(YOUR OBJECTIVE)
Look through the records below for the line holding "- Hardware Root of Trust with key revocation". Write it out exactly, with each following line through the line holding "The section [Secure".

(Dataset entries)
---+---

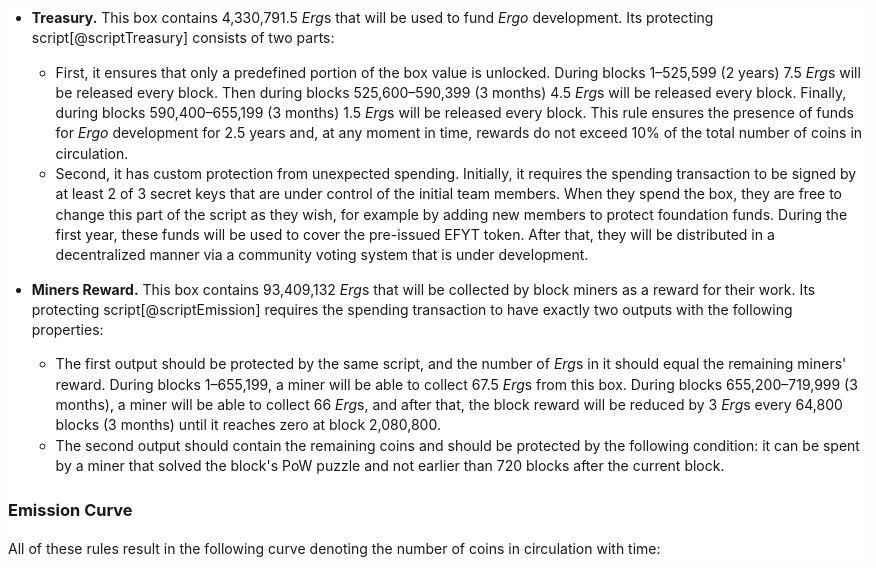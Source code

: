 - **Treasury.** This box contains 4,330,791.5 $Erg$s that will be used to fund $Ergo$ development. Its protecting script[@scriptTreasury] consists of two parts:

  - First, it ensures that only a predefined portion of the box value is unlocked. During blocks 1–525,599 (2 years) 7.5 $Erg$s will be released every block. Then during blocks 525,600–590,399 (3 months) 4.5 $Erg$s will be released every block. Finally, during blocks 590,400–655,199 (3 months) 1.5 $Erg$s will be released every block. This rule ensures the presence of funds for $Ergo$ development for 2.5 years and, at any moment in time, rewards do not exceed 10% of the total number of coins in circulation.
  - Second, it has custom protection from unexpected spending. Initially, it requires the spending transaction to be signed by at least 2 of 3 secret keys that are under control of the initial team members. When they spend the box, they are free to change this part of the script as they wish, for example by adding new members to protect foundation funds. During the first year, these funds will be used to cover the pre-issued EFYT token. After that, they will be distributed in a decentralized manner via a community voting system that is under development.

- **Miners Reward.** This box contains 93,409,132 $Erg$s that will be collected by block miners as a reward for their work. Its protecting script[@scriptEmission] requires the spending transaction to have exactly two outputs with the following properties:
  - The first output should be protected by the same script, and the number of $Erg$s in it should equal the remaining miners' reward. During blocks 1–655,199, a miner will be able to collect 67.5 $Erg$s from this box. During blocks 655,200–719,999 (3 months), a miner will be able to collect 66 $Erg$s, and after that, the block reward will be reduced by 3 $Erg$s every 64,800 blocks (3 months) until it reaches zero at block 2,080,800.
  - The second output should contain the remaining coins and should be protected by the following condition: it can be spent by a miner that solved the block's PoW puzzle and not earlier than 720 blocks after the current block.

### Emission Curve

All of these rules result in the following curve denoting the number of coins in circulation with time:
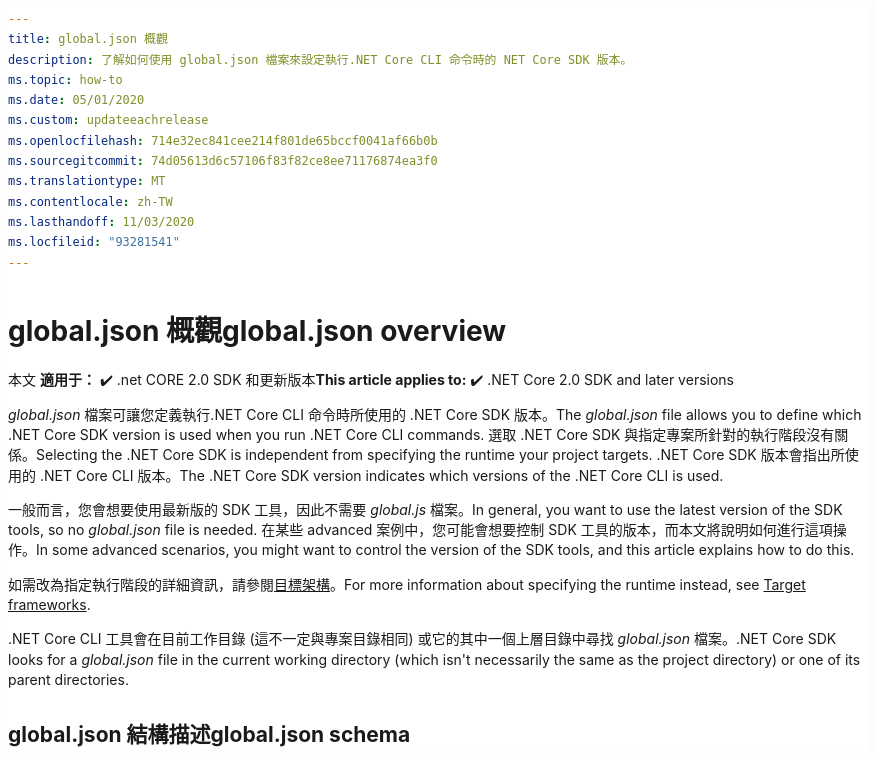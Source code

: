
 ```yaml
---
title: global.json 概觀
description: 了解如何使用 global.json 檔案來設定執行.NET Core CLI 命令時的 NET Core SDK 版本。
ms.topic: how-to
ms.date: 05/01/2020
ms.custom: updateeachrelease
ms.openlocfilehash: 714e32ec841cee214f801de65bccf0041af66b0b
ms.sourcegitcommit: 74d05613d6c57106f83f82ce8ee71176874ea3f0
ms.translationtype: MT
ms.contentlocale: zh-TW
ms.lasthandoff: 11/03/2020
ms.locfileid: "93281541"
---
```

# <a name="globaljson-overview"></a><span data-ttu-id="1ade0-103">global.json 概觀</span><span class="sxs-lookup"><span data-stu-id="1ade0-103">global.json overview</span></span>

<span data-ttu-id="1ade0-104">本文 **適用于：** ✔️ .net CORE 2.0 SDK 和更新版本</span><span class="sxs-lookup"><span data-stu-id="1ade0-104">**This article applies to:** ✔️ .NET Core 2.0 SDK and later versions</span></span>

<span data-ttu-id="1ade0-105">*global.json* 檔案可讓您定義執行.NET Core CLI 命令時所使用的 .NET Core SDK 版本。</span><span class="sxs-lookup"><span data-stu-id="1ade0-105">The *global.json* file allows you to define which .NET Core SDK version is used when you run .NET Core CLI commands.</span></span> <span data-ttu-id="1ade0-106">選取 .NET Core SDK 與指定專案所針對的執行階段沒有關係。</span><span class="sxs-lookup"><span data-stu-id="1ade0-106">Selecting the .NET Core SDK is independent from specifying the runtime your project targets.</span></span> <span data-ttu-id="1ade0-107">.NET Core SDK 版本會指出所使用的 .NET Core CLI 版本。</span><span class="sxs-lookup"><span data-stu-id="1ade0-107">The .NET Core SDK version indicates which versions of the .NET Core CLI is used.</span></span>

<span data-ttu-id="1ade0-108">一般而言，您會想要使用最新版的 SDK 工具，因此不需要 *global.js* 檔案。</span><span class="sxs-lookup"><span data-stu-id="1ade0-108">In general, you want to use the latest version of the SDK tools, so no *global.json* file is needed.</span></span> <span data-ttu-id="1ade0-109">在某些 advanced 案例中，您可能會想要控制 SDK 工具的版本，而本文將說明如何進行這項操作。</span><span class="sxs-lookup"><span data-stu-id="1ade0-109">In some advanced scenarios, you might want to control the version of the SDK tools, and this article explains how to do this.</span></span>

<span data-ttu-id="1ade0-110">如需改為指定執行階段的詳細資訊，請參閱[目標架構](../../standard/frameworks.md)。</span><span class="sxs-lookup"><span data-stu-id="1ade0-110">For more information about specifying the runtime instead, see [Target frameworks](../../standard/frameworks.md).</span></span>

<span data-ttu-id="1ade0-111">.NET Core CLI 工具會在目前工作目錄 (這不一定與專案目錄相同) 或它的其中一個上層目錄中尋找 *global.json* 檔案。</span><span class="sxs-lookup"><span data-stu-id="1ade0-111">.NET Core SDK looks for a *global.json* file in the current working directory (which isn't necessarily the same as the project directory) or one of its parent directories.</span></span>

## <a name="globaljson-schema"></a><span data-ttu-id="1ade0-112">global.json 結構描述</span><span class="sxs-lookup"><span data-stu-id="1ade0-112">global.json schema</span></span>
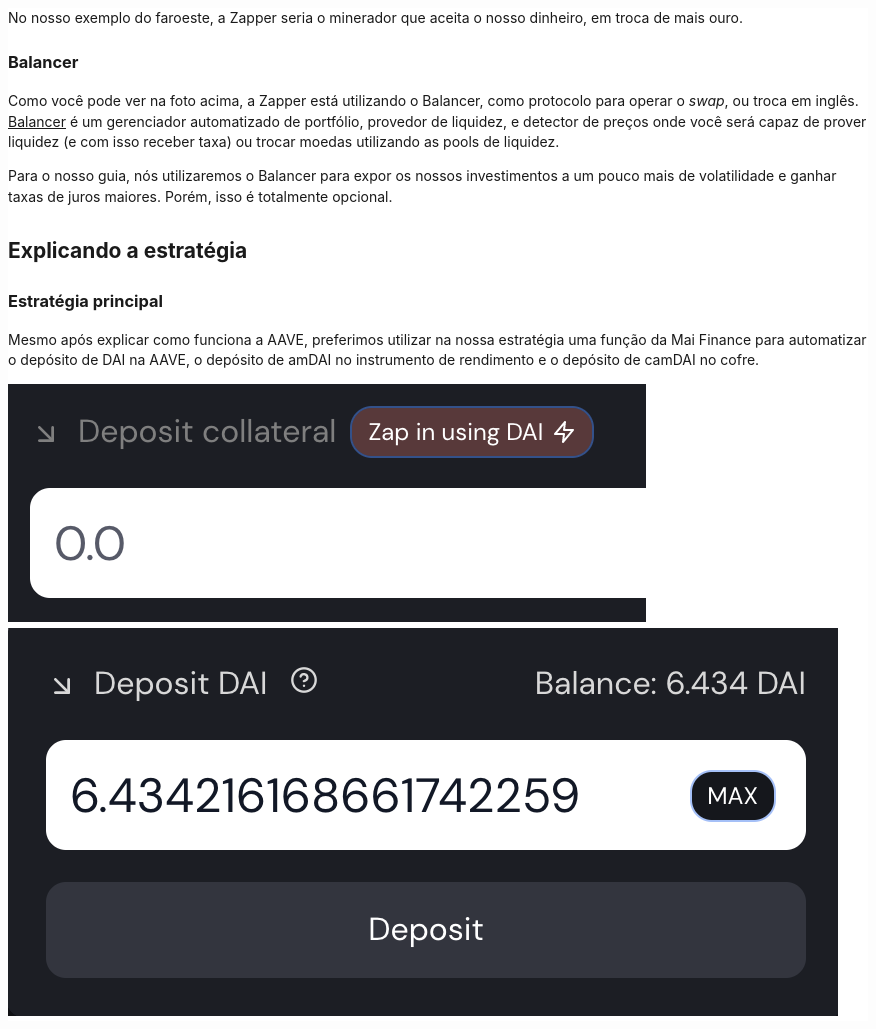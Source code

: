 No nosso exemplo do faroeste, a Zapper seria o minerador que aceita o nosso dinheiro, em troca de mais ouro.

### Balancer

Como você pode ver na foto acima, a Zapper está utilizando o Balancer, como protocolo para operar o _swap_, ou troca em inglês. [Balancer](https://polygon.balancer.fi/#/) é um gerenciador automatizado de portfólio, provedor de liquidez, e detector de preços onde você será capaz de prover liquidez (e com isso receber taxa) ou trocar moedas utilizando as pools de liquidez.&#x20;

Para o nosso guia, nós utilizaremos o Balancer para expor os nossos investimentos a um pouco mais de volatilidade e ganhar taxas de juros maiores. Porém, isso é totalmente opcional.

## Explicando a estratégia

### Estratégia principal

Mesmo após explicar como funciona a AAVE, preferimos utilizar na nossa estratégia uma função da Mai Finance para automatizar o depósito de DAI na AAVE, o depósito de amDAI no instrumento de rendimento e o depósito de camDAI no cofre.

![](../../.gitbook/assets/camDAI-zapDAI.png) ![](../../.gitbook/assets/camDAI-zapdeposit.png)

---+---

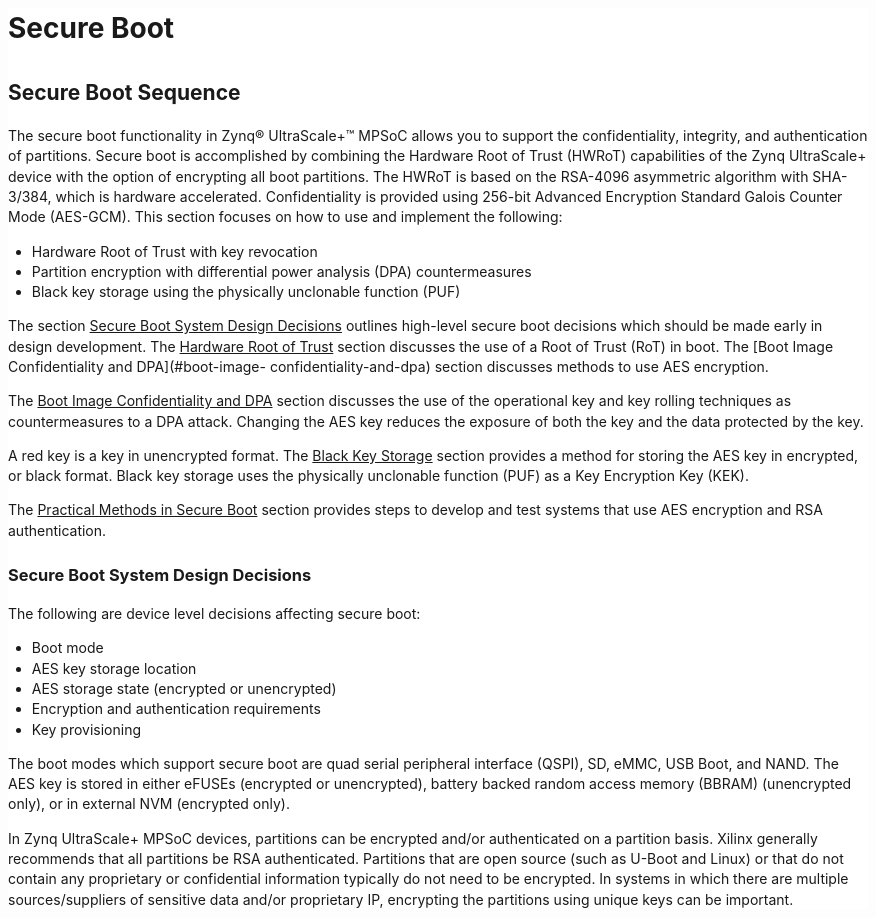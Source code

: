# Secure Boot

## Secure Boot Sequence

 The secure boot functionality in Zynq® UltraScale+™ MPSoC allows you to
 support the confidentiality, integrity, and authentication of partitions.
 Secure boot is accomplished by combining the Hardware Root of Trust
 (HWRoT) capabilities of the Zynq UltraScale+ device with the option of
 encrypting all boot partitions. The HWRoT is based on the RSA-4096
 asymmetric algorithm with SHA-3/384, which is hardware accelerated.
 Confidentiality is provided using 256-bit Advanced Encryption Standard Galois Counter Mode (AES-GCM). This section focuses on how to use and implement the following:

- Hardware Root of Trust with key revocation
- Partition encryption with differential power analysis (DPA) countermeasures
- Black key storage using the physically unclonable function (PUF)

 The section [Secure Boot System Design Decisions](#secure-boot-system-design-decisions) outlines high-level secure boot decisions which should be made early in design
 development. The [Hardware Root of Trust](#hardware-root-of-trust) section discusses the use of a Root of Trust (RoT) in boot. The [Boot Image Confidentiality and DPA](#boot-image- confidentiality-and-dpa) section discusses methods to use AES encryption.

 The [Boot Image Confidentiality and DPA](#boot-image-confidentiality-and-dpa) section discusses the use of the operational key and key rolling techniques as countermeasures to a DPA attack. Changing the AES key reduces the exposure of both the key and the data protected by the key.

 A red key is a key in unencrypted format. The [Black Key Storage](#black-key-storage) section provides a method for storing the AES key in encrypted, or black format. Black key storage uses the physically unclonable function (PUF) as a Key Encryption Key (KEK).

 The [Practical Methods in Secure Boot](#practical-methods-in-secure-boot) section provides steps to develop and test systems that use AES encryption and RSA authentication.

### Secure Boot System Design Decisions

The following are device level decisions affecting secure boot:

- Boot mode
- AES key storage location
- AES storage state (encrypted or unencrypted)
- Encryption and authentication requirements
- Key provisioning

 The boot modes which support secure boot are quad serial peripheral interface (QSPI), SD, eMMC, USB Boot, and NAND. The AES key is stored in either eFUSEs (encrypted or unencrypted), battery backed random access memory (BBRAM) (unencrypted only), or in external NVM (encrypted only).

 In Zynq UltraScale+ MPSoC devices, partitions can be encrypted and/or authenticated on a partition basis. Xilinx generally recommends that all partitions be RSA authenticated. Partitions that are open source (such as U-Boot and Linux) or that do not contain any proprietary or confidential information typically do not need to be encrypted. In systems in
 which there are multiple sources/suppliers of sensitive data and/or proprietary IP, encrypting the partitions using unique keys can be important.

---+---

(WRITTEN RESPONSE)
- Hardware Root of Trust with key revocation
- Partition encryption with differential power analysis (DPA) countermeasures
- Black key storage using the physically unclonable function (PUF)

 The section [Secure Boot System Design Decisions](#secure-boot-system-design-decisions) outlines high-level secure boot decisions which should be made early in design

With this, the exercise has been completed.